HOW TO COMPLETE THIS TASK. Find the word "kompilacji" in the records and copy every line where it occurs.

[Collected data entries]
<<<<
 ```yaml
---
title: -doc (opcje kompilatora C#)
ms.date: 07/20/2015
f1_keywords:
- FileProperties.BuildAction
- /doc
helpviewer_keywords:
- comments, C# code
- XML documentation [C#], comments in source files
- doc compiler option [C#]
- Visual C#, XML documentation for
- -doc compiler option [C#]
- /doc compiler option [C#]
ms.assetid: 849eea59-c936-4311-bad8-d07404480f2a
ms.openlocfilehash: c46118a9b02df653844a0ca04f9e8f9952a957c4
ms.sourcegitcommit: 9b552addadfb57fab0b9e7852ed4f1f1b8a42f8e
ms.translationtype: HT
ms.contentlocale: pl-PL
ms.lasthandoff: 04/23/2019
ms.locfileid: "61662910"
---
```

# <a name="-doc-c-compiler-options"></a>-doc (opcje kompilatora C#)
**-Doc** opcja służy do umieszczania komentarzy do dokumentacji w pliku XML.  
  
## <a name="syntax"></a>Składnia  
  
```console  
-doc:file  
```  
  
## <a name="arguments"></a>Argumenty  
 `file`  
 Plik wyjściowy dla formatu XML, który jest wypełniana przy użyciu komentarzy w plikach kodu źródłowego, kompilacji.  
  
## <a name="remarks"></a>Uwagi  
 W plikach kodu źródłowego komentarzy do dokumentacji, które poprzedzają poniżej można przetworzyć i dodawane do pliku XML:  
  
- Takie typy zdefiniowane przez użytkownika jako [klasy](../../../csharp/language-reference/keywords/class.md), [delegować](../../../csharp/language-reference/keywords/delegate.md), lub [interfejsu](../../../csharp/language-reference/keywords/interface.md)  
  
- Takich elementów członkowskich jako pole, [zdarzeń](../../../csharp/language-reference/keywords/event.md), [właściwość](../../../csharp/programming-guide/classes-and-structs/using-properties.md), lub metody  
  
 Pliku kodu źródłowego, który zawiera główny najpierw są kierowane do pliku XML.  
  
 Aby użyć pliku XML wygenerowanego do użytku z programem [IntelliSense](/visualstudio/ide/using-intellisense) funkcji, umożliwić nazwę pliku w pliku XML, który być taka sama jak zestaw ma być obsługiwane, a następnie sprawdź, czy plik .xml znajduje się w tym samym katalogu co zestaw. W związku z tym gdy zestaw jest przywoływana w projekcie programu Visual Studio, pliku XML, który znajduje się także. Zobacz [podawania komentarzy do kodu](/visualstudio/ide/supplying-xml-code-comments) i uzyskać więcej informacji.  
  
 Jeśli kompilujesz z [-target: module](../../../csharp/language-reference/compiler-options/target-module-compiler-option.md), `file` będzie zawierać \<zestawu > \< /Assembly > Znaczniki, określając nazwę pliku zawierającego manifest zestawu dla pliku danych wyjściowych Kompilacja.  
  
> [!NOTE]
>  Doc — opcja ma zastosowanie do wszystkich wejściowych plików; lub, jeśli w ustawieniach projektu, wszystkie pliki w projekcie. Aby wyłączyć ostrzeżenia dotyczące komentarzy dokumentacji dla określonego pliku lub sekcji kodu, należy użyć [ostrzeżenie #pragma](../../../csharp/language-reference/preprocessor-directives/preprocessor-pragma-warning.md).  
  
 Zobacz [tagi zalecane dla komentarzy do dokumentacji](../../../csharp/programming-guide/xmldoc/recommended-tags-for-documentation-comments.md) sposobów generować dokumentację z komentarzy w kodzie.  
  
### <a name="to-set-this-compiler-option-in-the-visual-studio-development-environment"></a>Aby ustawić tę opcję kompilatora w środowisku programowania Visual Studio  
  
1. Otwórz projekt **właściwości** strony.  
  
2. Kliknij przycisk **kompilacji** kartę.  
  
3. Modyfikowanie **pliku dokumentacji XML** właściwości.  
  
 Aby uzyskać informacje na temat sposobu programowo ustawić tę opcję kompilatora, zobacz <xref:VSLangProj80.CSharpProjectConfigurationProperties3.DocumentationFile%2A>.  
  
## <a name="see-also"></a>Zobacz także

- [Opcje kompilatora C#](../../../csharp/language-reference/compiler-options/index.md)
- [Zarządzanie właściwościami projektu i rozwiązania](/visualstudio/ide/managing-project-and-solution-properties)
>>>>
REPLY TO THE EXERCISE.
 Plik wyjściowy dla formatu XML, który jest wypełniana przy użyciu komentarzy w plikach kodu źródłowego, kompilacji.  
2. Kliknij przycisk **kompilacji** kartę.  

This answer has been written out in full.